Chapitre 8 - Ethique et responsabilité en psychomotricité

 

 

8.3 La responsabilité

Selon Hume, la responsabilité est « la question la plus épineuse de la métaphysique » car elle renvoie à deux évidences peu conciliables : d’une part, le déterminisme et, d’autre part, le libre-arbitre.

Il n’y a pas de responsabilité morale sans libre-arbitre : libre-arbitre signifie arbitrage, jugement et choix entre multiples décisions possibles.

Sans ce libre-arbitre, aucun être humain ne peut être tenu pour responsable de ses actes. C’est ce que soulignait Thomas d’Acquin en affirmant le lien nécessaire entre libre-arbitre et la responsabilité morale.

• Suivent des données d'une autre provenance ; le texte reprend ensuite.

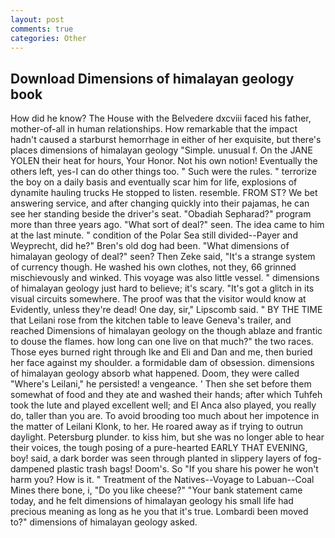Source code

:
 ```yaml
---
layout: post
comments: true
categories: Other
---
```


## Download Dimensions of himalayan geology book

How did he know? The House with the Belvedere dxcviii faced his father, mother-of-all in human relationships. How remarkable that the impact hadn't caused a starburst hemorrhage in either of her exquisite, but there's places dimensions of himalayan geology "Simple. unusual f. On the JANE YOLEN their heat for hours, Your Honor. Not his own notion! Eventually the others left, yes-I can do other things too. " Such were the rules. " terrorize the boy on a daily basis and eventually scar him for life, explosions of dynamite hauling trucks He stopped to listen. resemble. FROM ST? We bet answering service, and after changing quickly into their pajamas, he can see her standing beside the driver's seat. "Obadiah Sepharad?" program more than three years ago. "What sort of deal?" seen. The idea came to him at the last minute. " condition of the Polar Sea still divided--Payer and Weyprecht, did he?" Bren's old dog had been. "What dimensions of himalayan geology of deal?" seen? Then Zeke said, "It's a strange system of currency though. He washed his own clothes, not they, 66 grinned mischievously and winked. This voyage was also little vessel. " dimensions of himalayan geology just hard to believe; it's scary. "It's got a glitch in its visual circuits somewhere. The proof was that the visitor would know at Evidently, unless they're dead! One day, sir," Lipscomb said. " BY THE TIME that Leilani rose from the kitchen table to leave Geneva's trailer, and reached Dimensions of himalayan geology on the though ablaze and frantic to douse the flames. how long can one live on that much?" the two races. Those eyes burned right through Ike and Eli and Dan and me, then buried her face against my shoulder. a formidable dam of obsession. dimensions of himalayan geology absorb what happened. Doom, they were called "Where's Leilani," he persisted! a vengeance. ' Then she set before them somewhat of food and they ate and washed their hands; after which Tuhfeh took the lute and played excellent well; and El Anca also played, you really do, taller than you are. To avoid brooding too much about her impotence in the matter of Leilani Klonk, to her. He roared away as if trying to outrun daylight. Petersburg plunder. to kiss him, but she was no longer able to hear their voices, the tough posing of a pure-hearted EARLY THAT EVENING, boy! said, a dark border was seen through planted in slippery layers of fog-dampened plastic trash bags! Doom's. So "If you share his power he won't harm you? How is it. " Treatment of the Natives--Voyage to Labuan--Coal Mines there bone, i, "Do you like cheese?" "Your bank statement came today, and he felt dimensions of himalayan geology his small life had precious meaning as long as he you that it's true. Lombardi been moved to?" dimensions of himalayan geology asked.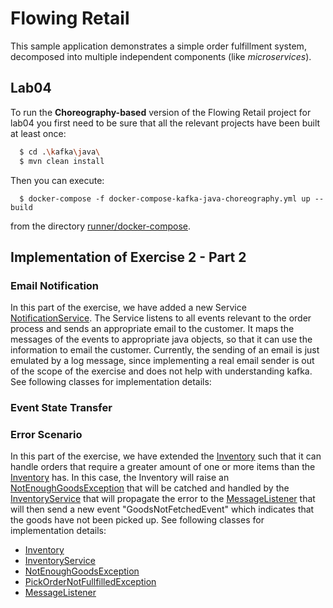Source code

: # Flowing Retail

This sample application demonstrates a simple order fulfillment system, decomposed into multiple independent components (like _microservices_).

## Lab04 

To run the **Choreography-based** version of the Flowing Retail project for lab04 you first need to be sure that all
the relevant projects have been built at least once:

```bash
  $ cd .\kafka\java\
  $ mvn clean install
```

Then you can execute:

```
  $ docker-compose -f docker-compose-kafka-java-choreography.yml up --build
```
from the directory [runner/docker-compose](runner/docker-compose).

## Implementation of Exercise 2 - Part 2
### Email Notification
In this part of the exercise,
we have added a new Service [NotificationService](./kafka/java/choreography-alternative/notification).
The Service listens to all events relevant to the order process and sends an appropriate email to the customer.
It maps the messages of the events to appropriate java objects, so that it can use the information to email the customer.
Currently, the sending of an email is just emulated by a log message,
since implementing a real email sender is out of the scope of the exercise and does not help with understanding kafka.
See following classes for implementation details:


### Event State Transfer
### Error Scenario
In this part of the exercise, we have extended the [Inventory](./kafka/java/choreography-alternative/inventory/src/main/java/io/flowing/retail/inventory/domain/Inventory.java) such that it can handle orders that require a greater amount
of one or more items than the [Inventory](./kafka/java/choreography-alternative/inventory/src/main/java/io/flowing/retail/inventory/domain/Inventory.java) has. In this case, the Inventory will raise an [NotEnoughGoodsException](./kafka/java/choreography-alternative/inventory/src/main/java/io/flowing/retail/inventory/domain/NotEnoughGoodsException.java) that will be catched
and handled by the [InventoryService](./kafka/java/choreography-alternative/inventory/src/main/java/io/flowing/retail/inventory/application/InventoryService.java) that will propagate the error to the [MessageListener](./kafka/java/choreography-alternative/inventory/src/main/java/io/flowing/retail/inventory/messages/MessageListener.java) that will then send a new event "GoodsNotFetchedEvent"
which indicates that the goods have not been picked up. See following classes for implementation details:

- [Inventory](./kafka/java/choreography-alternative/inventory/src/main/java/io/flowing/retail/inventory/domain/Inventory.java)
- [InventoryService](./kafka/java/choreography-alternative/inventory/src/main/java/io/flowing/retail/inventory/application/InventoryService.java)
- [NotEnoughGoodsException](./kafka/java/choreography-alternative/inventory/src/main/java/io/flowing/retail/inventory/domain/NotEnoughGoodsException.java)
- [PickOrderNotFullfilledException](./kafka/java/choreography-alternative/inventory/src/main/java/io/flowing/retail/inventory/domain/PickOrderNotFulfilledException.java)
- [MessageListener](./kafka/java/choreography-alternative/inventory/src/main/java/io/flowing/retail/inventory/messages/MessageListener.java)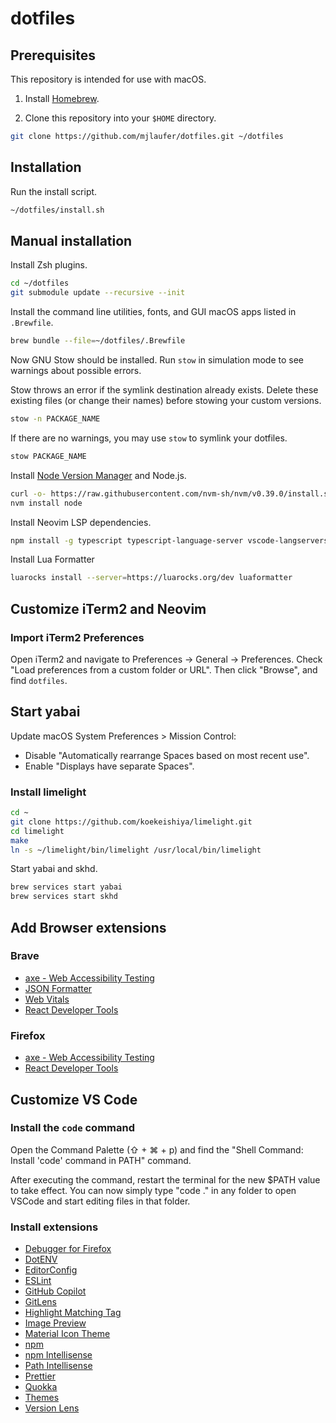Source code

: # dotfiles

## Prerequisites

This repository is intended for use with macOS.

1. Install [Homebrew](https://brew.sh/).

2. Clone this repository into your `$HOME` directory.

```sh
git clone https://github.com/mjlaufer/dotfiles.git ~/dotfiles
```

## Installation

Run the install script.

```sh
~/dotfiles/install.sh
```

## Manual installation

Install Zsh plugins.

```sh
cd ~/dotfiles
git submodule update --recursive --init
```

Install the command line utilities, fonts, and GUI macOS apps listed in `.Brewfile`.

```sh
brew bundle --file=~/dotfiles/.Brewfile
```

Now GNU Stow should be installed. Run `stow` in simulation mode to see warnings about possible errors.

Stow throws an error if the symlink destination already exists. Delete these existing files (or change their names) before stowing your custom versions.

```sh
stow -n PACKAGE_NAME
```

If there are no warnings, you may use `stow` to symlink your dotfiles.

```sh
stow PACKAGE_NAME
```

Install [Node Version Manager](https://github.com/nvm-sh/nvm) and Node.js.

```sh
curl -o- https://raw.githubusercontent.com/nvm-sh/nvm/v0.39.0/install.sh | bash
nvm install node
```

Install Neovim LSP dependencies.

```sh
npm install -g typescript typescript-language-server vscode-langservers-extracted
```

Install Lua Formatter

```sh
luarocks install --server=https://luarocks.org/dev luaformatter
```

## Customize iTerm2 and Neovim

### Import iTerm2 Preferences

Open iTerm2 and navigate to Preferences -> General -> Preferences. Check "Load preferences from a custom folder or URL". Then click "Browse", and find `dotfiles`.

## Start yabai

Update macOS System Preferences > Mission Control:

-   Disable "Automatically rearrange Spaces based on most recent use".
-   Enable "Displays have separate Spaces".

### Install limelight

```sh
cd ~
git clone https://github.com/koekeishiya/limelight.git
cd limelight
make
ln -s ~/limelight/bin/limelight /usr/local/bin/limelight
```

Start yabai and skhd.

```sh
brew services start yabai
brew services start skhd
```

## Add Browser extensions

### Brave

-   [axe - Web Accessibility Testing](https://chrome.google.com/webstore/detail/axe-web-accessibility-tes/lhdoppojpmngadmnindnejefpokejbdd?hl=en-US)
-   [JSON Formatter](https://chrome.google.com/webstore/detail/json-formatter/bcjindcccaagfpapjjmafapmmgkkhgoa?hl=en)
-   [Web Vitals](https://chrome.google.com/webstore/detail/web-vitals/ahfhijdlegdabablpippeagghigmibma?hl=en)
-   [React Developer Tools](https://chrome.google.com/webstore/detail/react-developer-tools/fmkadmapgofadopljbjfkapdkoienihi?hl=en)

### Firefox

-   [axe - Web Accessibility Testing](https://addons.mozilla.org/en-US/firefox/addon/axe-devtools/)
-   [React Developer Tools](https://addons.mozilla.org/en-US/firefox/addon/react-devtools/)

## Customize VS Code

### Install the `code` command

Open the Command Palette (⇧ + ⌘ + p) and find the "Shell Command: Install 'code' command in PATH" command.

After executing the command, restart the terminal for the new $PATH value to take effect. You can now simply type "code ." in any folder to open VSCode and start editing files in that folder.

### Install extensions

-   [Debugger for Firefox](https://marketplace.visualstudio.com/items?itemName=firefox-devtools.vscode-firefox-debug)
-   [DotENV](https://marketplace.visualstudio.com/items?itemName=mikestead.dotenv)
-   [EditorConfig](https://marketplace.visualstudio.com/items?itemName=EditorConfig.EditorConfig)
-   [ESLint](https://marketplace.visualstudio.com/items?itemName=dbaeumer.vscode-eslint)
-   [GitHub Copilot](https://marketplace.visualstudio.com/items?itemName=GitHub.copilot)
-   [GitLens](https://marketplace.visualstudio.com/items?itemName=eamodio.gitlens)
-   [Highlight Matching Tag](https://marketplace.visualstudio.com/items?itemName=vincaslt.highlight-matching-tag)
-   [Image Preview](https://marketplace.visualstudio.com/items?itemName=kisstkondoros.vscode-gutter-preview)
-   [Material Icon Theme](https://marketplace.visualstudio.com/items?itemName=PKief.material-icon-theme)
-   [npm](https://marketplace.visualstudio.com/items?itemName=eg2.vscode-npm-script&ssr=false#review-details)
-   [npm Intellisense](https://marketplace.visualstudio.com/items?itemName=christian-kohler.npm-intellisense)
-   [Path Intellisense](https://marketplace.visualstudio.com/items?itemName=christian-kohler.path-intellisense)
-   [Prettier](https://marketplace.visualstudio.com/items?itemName=esbenp.prettier-vscode)
-   [Quokka](https://marketplace.visualstudio.com/items?itemName=WallabyJs.quokka-vscode)
-   [Themes](https://marketplace.visualstudio.com/items?itemName=mjlaufer.vscode-themes)
-   [Version Lens](https://marketplace.visualstudio.com/items?itemName=pflannery.vscode-versionlens)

La volonté humaine dispose-t-elle de ce pouvoir exceptionnel qui la mettrait au-dessus de tout déterminisme, de tout règne de la nature ? Partageons-nous avec les Dieux le privilège de vouloir à partir de nous-mêmes ?.

Du point de vue du déterminisme, l'idée d'une volonté libre n'existe pas. D'où la difficulté majeure de concilier deux exigences auxquelles tout thérapeute doit satisfaire : comprendre l'enchaînement des causes et matérielles d'un acte et en apprécier la part de responsabilité de son auteur.

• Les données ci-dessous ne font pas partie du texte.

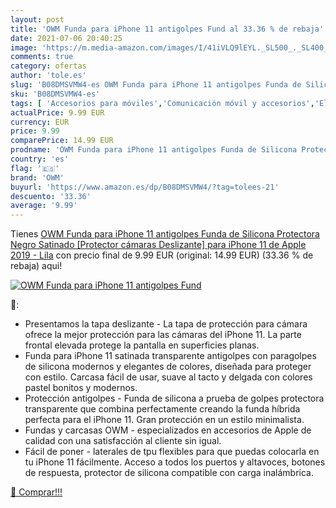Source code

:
 ```yaml
---
layout: post
title: 'OWM Funda para iPhone 11 antigolpes Fund al 33.36 % de rebaja'
date: 2021-07-06 20:40:25
image: 'https://m.media-amazon.com/images/I/41iVLQ9lEYL._SL500_._SL400_.jpg'
comments: true
category: ofertas
author: 'tole.es'
slug: 'B08DMSVMW4-es OWM Funda para iPhone 11 antigolpes Funda de Silicona...'
sku: 'B08DMSVMW4-es'
tags: [ 'Accesorios para móviles','Comunicación móvil y accesorios','Electrónica','Fundas y carcasas para teléfonos móviles','apple','iphone','owm', ]
actualPrice: 9.99 EUR
currency: EUR
price: 9.99
comparePrice: 14.99 EUR
prodname: 'OWM Funda para iPhone 11 antigolpes Funda de Silicona Protectora Negro Satinado [Protector cámaras Deslizante] para iPhone 11 de Apple  2019  - Lila'
country: 'es'
flag: '🇪🇸'
brand: 'OWM'
buyurl: 'https://www.amazon.es/dp/B08DMSVMW4/?tag=tolees-21'
descuento: '33.36'
average: '9.99'
---
```


Tienes [OWM Funda para iPhone 11 antigolpes Funda de Silicona Protectora Negro Satinado [Protector cámaras Deslizante] para iPhone 11 de Apple  2019  - Lila](https://www.amazon.es/dp/B08DMSVMW4/?tag=tolees-21) con precio final de  9.99 EUR (original: 14.99 EUR) (33.36 %  de rebaja) aqui!

[![OWM Funda para iPhone 11 antigolpes Fund](https://m.media-amazon.com/images/I/41iVLQ9lEYL._SL500_._SL400_.jpg)](https://www.amazon.es/dp/B08DMSVMW4/?tag=tolees-21)

🔎:

- Presentamos la tapa deslizante - La tapa de protección para cámara ofrece la mejor protección para las cámaras del iPhone 11. La parte frontal elevada protege la pantalla en superficies planas.
- Funda para iPhone 11 satinada transparente antigolpes con paragolpes de silicona modernos y elegantes de colores, diseñada para proteger con estilo. Carcasa fácil de usar, suave al tacto y delgada con colores pastel bonitos y modernos.
- Protección antigolpes - Funda de silicona a prueba de golpes protectora transparente que combina perfectamente creando la funda híbrida perfecta para el iPhone 11. Gran protección en un estilo minimalista.
- Fundas y carcasas OWM - especializados en accesorios de Apple de calidad con una satisfacción al cliente sin igual.
- Fácil de poner - laterales de tpu flexibles para que puedas colocarla en tu iPhone 11 fácilmente. Acceso a todos los puertos y altavoces, botones de respuesta, protector de silicona compatible con carga inalámbrica.

[🛒 Comprar!!!](https://www.amazon.es/dp/B08DMSVMW4/?tag=tolees-21)
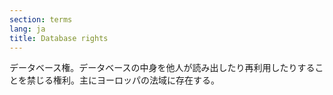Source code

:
 ```yaml
---
section: terms
lang: ja
title: Database rights
---
```


データベース権。データベースの中身を他人が読み出したり再利用したりすることを禁じる権利。主にヨーロッパの法域に存在する。
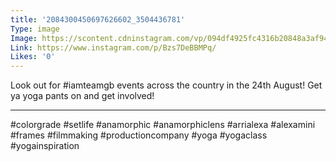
 ```yaml
---
title: '2084300450697626602_3504436781'
Type: image
Image: https://scontent.cdninstagram.com/vp/094df4925fc4316b20848a3af94caea2/5DA80336/t51.2885-15/sh0.08/e35/s640x640/66796741_471740473645195_3085266293821482988_n.jpg?_nc_ht=scontent.cdninstagram.com
Link: https://www.instagram.com/p/Bzs7DeBBMPq/
Likes: '0'
---
```


Look out for #iamteamgb events across the country in the 24th August! Get ya yoga pants on and get involved!
______________________________
#colorgrade #setlife  #anamorphic #anamorphiclens #arrialexa #alexamini #frames #filmmaking #productioncompany #yoga #yogaclass #yogainspiration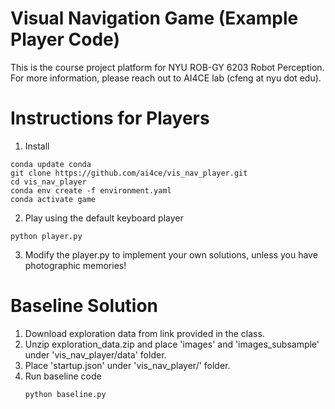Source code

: # Visual Navigation Game (Example Player Code)

This is the course project platform for NYU ROB-GY 6203 Robot Perception. 
For more information, please reach out to AI4CE lab (cfeng at nyu dot edu).

# Instructions for Players
1. Install
```commandline
conda update conda
git clone https://github.com/ai4ce/vis_nav_player.git
cd vis_nav_player
conda env create -f environment.yaml
conda activate game
```

2. Play using the default keyboard player
```commandline
python player.py
```

3. Modify the player.py to implement your own solutions, 
unless you have photographic memories!

# Baseline Solution
1. Download exploration data from link provided in the class.
2. Unzip exploration_data.zip and place 'images' and 'images_subsample' under 'vis_nav_player/data' folder.
3. Place 'startup.json' under 'vis_nav_player/' folder.
4. Run baseline code
   ```
   python baseline.py
   ```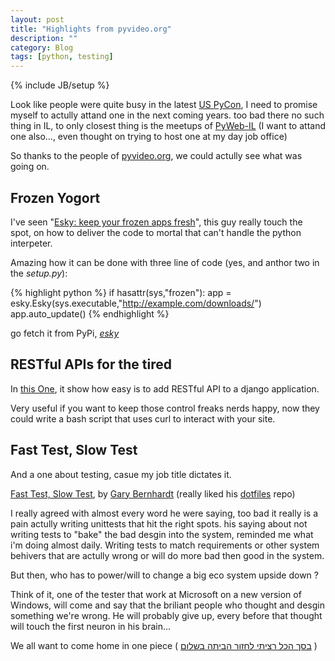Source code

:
 ```yaml
---
layout: post
title: "Highlights from pyvideo.org"
description: ""
category: Blog 
tags: [python, testing]
---
```

{% include JB/setup %}

Look like people were quite busy in the latest [US PyCon][1], 
I need to promise myself to actully attand one in the next coming years.
too bad there no such thing in IL, to only closest thing is the meetups of [PyWeb-IL][2] 
(I want to attand one also..., even thought on trying to host one at my day job office)

So thanks to the people of [pyvideo.org][3], we could actully see what was going on.

[1]: https://us.pycon.org/2012/
[2]: https://groups.google.com/forum/?fromgroups#!forum/pyweb-il
[3]: http://pyvideo.org/

## Frozen Yogort ##
I've seen "[Esky: keep your frozen apps fresh][1]", this guy really touch the spot, 
on how to deliver the code to mortal that can't handle the python interpeter.

Amazing how it can be done with three line of code (yes, and anthor two in the *setup.py*):


{% highlight python %}
if hasattr(sys,"frozen"):
	app = esky.Esky(sys.executable,"http://example.com/downloads/")
	app.auto_update()
{% endhighlight %}

go fetch it from PyPi, *[esky][2]*

[1]: http://pyvideo.org/video/470/pyconau-2010--esky--keep-your-frozen-apps-fresh
[2]: http://pypi.python.org/pypi/esky/

## RESTful APIs for the tired ##

In [this One][1],
it show how easy is to add RESTful API to a django application.

Very useful if you want to keep those control freaks nerds happy, 
now they could write a bash script that uses curl to interact with your site.

[1]: http://pyvideo.org/video/90/djangocon-2011--building-apis-in-django-with-tast

## Fast Test, Slow Test ##

And a one about testing, casue my job title dictates it.
 
[Fast Test, Slow Test][1], by [Gary Bernhardt][2]
(really liked his [dotfiles][3] repo)

I really agreed with almost every word he were saying, too bad it really is 
a pain actully writing unittests that hit the right spots.
his saying about not writing tests to "bake" the bad desgin into the system, 
reminded me what i'm doing almost daily. 
Writing tests to match requirements or other system behivers that are actully 
wrong or will do more bad then good in the system.

But then, who has to power/will to change a big eco system upside down ? 

Think of it, one of the tester that work at Microsoft on a new version of Windows, 
will come and say that the briliant people who thought and desgin something we're wrong.
He will probably give up, every before that thought will touch the first neuron in his brain...

We all want to come home in one piece ( [בסך הכל רציתי לחזור הביתה בשלום][4] )

[1]: http://pyvideo.org/video/631/fast-test-slow-test
[2]: https://github.com/garybernhardt
[3]: https://github.com/garybernhardt/dotfiles
[4]: http://www.givathatachmoshet.org.il/songs.php?song=song1.flv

Cette difficulté est due à l’écart irréductible entre deux logiques : la moralité dit que la volonté de la personne est cause première de son acte alors que le déterminisme ne connaît pas de cause première. En d’autres termes, devons-nous choisir entre le libre-arbitre ou la causalité ?

C’est bien évidemment, un choix impossible ce qui revient à dire que la responsabilité oscille en permanence entre passion et raison, entre libre-arbitre et causalité dans un débat philosophique jamais achevé.

Il y a peut être un moyen de dépasser cette question en montrant que la responsabilisation peut faire naître chez le sujet humain la liberté de choix et comment elle peut produire le libre-arbitre auquel elle se réfère. Emmanuel Levinas offre une alternative entre libre et déterminé en faisant de la responsabilité la condition de la liberté.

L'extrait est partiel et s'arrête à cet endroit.